### About this exercise
Below are records; reproduce exactly the lines from the one that has "formatter_class - 用于自定义帮助文档输出格式的类" through the one that has "nargs - 命令行参数应当消耗的数目。", ends included, and nothing more.

═════ Dataset excerpts ═════

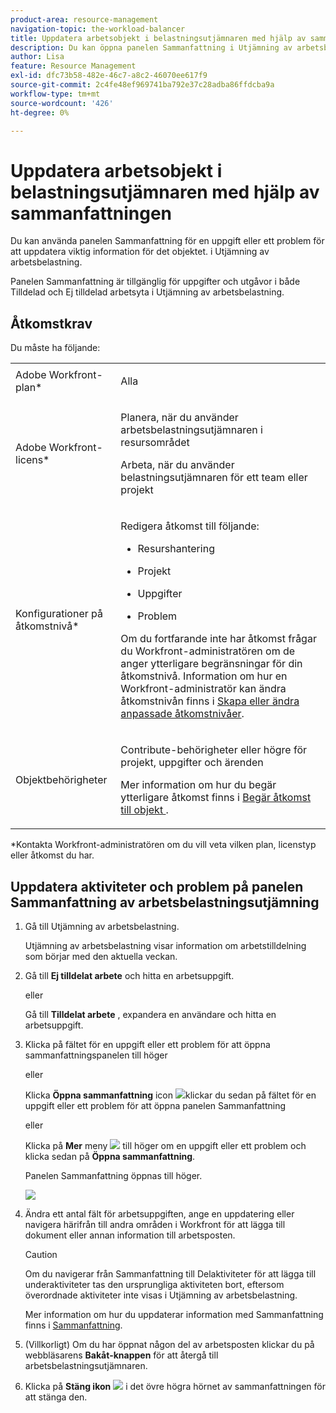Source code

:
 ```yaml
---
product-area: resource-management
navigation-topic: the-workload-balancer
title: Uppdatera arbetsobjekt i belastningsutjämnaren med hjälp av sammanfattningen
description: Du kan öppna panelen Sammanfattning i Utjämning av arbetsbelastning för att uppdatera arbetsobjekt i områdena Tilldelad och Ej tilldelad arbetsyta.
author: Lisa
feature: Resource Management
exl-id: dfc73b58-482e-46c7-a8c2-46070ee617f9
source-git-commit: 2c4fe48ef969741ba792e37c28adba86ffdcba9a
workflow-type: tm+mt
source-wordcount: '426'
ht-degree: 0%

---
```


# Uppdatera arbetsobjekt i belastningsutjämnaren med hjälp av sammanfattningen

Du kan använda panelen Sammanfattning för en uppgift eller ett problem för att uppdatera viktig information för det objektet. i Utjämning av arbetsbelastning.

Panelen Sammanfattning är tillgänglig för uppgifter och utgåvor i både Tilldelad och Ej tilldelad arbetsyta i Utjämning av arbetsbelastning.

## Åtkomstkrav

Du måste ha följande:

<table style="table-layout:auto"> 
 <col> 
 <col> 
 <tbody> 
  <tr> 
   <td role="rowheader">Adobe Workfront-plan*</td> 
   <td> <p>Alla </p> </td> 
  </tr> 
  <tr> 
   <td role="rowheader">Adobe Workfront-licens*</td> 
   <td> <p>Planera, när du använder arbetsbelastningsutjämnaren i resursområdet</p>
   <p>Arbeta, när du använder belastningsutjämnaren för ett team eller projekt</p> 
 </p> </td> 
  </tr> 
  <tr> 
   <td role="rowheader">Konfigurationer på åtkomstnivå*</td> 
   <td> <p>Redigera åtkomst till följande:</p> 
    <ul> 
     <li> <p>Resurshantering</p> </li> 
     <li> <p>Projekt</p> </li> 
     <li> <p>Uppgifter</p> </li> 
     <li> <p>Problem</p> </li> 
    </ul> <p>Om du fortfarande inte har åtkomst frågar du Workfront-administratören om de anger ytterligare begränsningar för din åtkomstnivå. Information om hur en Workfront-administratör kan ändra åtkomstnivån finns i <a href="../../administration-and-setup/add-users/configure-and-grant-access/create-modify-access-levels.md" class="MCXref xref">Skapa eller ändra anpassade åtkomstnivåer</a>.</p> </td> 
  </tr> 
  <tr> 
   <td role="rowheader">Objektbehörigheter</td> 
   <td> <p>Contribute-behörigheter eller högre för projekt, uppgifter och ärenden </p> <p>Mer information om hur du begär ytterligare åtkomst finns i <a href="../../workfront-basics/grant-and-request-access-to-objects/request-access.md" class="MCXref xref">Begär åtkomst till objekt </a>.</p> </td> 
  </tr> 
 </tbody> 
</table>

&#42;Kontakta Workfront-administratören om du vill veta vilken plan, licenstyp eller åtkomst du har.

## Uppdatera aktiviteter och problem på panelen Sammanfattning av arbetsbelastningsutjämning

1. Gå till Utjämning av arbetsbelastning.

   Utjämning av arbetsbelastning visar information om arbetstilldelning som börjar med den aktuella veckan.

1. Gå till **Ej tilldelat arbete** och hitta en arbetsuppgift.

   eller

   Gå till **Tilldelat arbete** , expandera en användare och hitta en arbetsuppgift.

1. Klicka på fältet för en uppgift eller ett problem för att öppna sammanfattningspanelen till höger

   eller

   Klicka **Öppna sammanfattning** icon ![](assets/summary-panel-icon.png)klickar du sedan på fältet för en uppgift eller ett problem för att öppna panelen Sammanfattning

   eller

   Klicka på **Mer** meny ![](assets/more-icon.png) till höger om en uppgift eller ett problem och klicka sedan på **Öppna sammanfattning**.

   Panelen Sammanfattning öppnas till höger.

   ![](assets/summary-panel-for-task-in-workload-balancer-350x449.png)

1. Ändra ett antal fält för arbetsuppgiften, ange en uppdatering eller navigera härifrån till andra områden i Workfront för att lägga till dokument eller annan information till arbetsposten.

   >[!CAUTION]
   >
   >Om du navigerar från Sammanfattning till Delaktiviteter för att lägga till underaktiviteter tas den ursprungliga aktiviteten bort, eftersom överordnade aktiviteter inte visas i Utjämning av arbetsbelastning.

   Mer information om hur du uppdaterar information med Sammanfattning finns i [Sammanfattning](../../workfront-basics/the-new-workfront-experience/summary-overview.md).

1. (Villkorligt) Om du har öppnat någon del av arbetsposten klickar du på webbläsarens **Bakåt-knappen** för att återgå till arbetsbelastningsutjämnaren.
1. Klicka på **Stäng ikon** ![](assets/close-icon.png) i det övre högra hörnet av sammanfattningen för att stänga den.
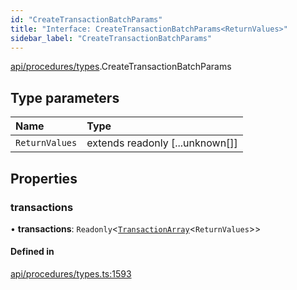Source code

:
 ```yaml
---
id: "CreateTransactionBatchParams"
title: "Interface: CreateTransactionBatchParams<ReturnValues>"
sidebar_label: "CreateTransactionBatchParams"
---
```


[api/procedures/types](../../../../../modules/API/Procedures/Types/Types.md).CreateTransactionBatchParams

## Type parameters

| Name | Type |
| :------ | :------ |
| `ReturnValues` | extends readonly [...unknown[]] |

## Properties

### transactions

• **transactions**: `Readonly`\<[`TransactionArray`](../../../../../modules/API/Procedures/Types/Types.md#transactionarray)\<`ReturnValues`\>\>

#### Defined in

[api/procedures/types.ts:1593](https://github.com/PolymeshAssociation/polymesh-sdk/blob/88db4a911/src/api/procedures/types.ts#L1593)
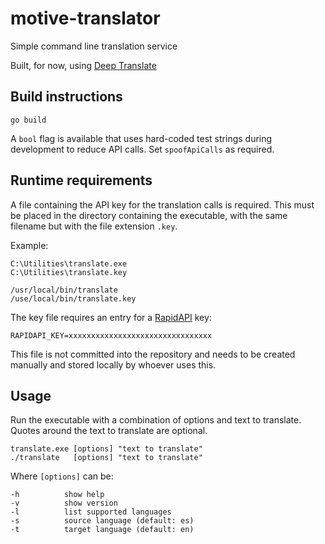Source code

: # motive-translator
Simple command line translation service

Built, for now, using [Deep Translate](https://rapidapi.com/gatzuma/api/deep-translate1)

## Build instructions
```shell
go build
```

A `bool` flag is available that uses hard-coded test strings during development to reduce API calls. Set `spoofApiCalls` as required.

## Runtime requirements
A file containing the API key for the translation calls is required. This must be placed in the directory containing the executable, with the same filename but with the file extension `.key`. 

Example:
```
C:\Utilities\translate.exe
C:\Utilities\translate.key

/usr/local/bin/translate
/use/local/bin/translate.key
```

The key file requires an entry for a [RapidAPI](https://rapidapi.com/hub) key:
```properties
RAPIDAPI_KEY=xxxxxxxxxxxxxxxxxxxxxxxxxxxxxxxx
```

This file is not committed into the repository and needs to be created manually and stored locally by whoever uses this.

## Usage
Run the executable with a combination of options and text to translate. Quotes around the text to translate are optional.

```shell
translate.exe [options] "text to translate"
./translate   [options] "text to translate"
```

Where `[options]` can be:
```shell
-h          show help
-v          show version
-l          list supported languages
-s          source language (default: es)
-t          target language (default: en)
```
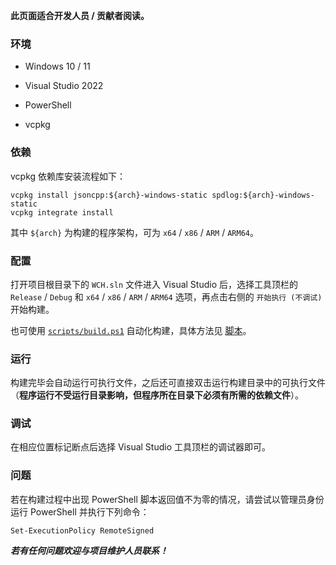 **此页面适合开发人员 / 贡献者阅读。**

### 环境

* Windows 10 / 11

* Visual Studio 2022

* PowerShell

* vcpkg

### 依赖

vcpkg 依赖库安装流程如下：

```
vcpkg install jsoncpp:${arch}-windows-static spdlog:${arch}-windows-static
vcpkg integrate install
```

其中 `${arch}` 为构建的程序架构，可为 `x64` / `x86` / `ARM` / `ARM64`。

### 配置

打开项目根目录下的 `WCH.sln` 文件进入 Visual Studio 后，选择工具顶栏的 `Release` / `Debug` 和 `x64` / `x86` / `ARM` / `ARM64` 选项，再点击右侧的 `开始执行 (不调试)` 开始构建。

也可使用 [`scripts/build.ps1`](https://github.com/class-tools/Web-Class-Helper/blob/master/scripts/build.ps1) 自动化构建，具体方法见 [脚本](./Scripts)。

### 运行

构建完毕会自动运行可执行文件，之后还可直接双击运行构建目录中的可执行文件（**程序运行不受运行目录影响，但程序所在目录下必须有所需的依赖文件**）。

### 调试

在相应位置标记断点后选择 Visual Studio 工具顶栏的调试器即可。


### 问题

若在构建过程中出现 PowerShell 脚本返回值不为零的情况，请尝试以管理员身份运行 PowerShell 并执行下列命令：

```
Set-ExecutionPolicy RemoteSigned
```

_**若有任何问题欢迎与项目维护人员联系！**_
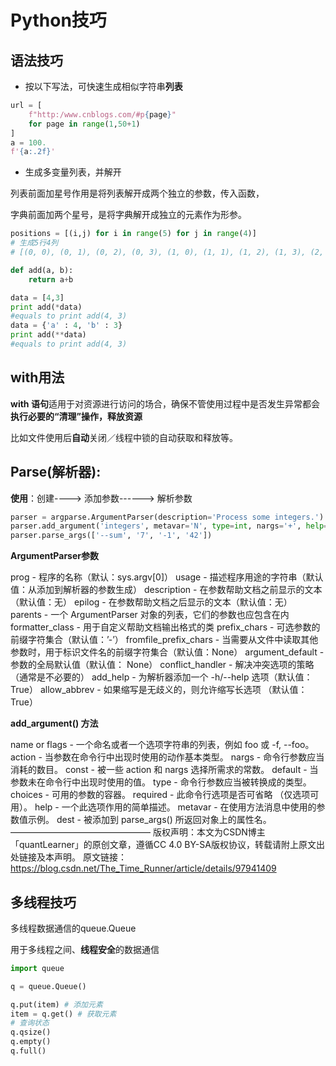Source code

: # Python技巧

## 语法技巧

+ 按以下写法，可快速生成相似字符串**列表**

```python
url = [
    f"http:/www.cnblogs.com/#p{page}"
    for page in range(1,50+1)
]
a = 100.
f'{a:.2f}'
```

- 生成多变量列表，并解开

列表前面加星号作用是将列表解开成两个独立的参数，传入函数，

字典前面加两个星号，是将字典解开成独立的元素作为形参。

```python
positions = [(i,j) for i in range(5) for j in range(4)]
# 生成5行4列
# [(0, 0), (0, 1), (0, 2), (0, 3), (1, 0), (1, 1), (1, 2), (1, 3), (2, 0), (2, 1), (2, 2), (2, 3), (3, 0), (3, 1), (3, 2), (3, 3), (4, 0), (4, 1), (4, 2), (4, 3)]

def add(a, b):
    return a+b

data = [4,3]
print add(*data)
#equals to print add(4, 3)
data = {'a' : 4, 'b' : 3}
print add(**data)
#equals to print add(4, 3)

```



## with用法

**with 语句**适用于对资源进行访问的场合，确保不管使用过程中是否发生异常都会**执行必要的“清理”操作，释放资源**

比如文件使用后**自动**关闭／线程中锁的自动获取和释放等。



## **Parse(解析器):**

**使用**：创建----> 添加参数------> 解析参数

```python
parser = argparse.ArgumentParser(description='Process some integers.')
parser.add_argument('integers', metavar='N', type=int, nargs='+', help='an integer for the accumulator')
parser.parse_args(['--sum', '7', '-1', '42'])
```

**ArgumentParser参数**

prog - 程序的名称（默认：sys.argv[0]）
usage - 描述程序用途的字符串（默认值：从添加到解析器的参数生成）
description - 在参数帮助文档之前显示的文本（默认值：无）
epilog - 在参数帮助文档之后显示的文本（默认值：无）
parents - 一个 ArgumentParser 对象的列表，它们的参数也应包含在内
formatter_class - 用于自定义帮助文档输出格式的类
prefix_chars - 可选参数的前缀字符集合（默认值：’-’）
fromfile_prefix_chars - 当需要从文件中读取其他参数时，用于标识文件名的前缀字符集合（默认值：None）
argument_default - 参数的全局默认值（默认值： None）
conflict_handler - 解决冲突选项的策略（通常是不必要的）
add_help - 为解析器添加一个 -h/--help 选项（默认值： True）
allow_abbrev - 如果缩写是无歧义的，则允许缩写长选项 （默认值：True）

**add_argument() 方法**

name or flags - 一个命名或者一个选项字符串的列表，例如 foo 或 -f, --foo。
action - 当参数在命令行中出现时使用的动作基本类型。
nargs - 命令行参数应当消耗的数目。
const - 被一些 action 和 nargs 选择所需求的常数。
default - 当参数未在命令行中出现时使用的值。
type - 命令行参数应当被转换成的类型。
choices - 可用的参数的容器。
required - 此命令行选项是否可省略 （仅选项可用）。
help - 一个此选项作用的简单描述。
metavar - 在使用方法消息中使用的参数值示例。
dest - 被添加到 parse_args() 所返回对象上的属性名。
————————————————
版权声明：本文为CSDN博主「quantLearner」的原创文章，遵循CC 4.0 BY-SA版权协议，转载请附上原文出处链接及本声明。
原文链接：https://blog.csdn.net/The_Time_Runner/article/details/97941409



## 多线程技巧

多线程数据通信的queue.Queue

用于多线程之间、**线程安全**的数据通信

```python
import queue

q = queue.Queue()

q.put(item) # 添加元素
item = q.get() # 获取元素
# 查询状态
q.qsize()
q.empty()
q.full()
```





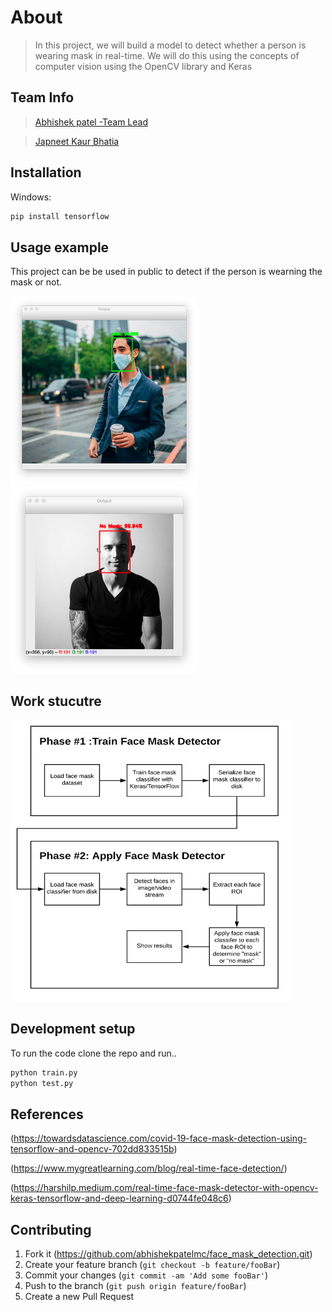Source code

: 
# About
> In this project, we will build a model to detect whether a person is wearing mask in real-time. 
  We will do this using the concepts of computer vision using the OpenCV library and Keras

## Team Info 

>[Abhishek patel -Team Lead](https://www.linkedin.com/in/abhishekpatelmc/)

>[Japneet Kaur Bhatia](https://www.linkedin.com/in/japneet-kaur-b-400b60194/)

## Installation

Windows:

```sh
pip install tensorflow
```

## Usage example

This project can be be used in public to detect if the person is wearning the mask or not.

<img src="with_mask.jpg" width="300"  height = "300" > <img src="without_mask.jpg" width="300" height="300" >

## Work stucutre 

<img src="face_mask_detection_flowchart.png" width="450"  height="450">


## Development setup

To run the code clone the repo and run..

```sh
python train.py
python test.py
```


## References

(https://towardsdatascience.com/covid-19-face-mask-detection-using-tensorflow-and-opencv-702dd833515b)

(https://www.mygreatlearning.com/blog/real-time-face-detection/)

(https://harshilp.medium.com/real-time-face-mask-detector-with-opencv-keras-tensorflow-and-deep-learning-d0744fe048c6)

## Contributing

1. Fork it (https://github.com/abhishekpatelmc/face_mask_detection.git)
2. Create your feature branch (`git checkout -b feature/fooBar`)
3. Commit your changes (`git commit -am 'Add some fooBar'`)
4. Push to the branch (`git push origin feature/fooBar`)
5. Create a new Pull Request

═════

### Solution to this problem
formatter_class - 用于自定义帮助文档输出格式的类
prefix_chars - 可选参数的前缀字符集合（默认值：’-’）
fromfile_prefix_chars - 当需要从文件中读取其他参数时，用于标识文件名的前缀字符集合（默认值：None）
argument_default - 参数的全局默认值（默认值： None）
conflict_handler - 解决冲突选项的策略（通常是不必要的）
add_help - 为解析器添加一个 -h/--help 选项（默认值： True）
allow_abbrev - 如果缩写是无歧义的，则允许缩写长选项 （默认值：True）

**add_argument() 方法**

name or flags - 一个命名或者一个选项字符串的列表，例如 foo 或 -f, --foo。
action - 当参数在命令行中出现时使用的动作基本类型。
nargs - 命令行参数应当消耗的数目。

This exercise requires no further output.